Experienced cooks know how to save a meal, looks like you are getting there.  Good Job

Al


----------



## deannc (Jul 29, 2010)

There is bark for sure, and of course from looking at the pictures it could be deceiving me, but just my two cents which isn't worth a lot, it looks like you had some pretty hot temps and/or your water pan was dry or didn't have one at all?  Looks more burnt than bark.
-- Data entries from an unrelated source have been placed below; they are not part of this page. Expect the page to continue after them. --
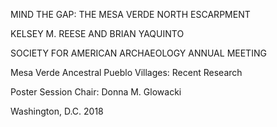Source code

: MIND THE GAP: THE MESA VERDE NORTH ESCARPMENT

KELSEY M. REESE AND BRIAN YAQUINTO

SOCIETY FOR AMERICAN ARCHAEOLOGY ANNUAL MEETING 

Mesa Verde Ancestral Pueblo Villages: Recent Research

Poster Session Chair: Donna M. Glowacki

Washington, D.C. 2018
I've used Jeff's rub pretty extensively, in high humidity/100*+ degree weather, low and slow between 225-240 and have never had any burning or black bark.  If it is burnt because of the Sugar content as some mention, sugar caramelizes at around 338,  and burns when you get up to 350*.  If it was burnt sugar, it would probably taste a tad bitter as well.

As Dutch recommended, calibrate your chamber temp gauge to eliminate any doubt in its accuracy.


----------



## forluvofsmoke (Jul 29, 2010)

A few things I think you should consider:

1) if the dry rub has sugar, it will burn after extended periods, even at 225* chamber temps, which is my normal target for ribs;

2) average temps of 240, while some may have good results, may be a bit high for pork ribs with some types of smokers, causing charring;

3) the charring can be reduced with a wet smoke chamber (water pan);

Keep your chin up, and don't give up...practice makes perfect ribs (or anything else you desire to smoke).

Eric


----------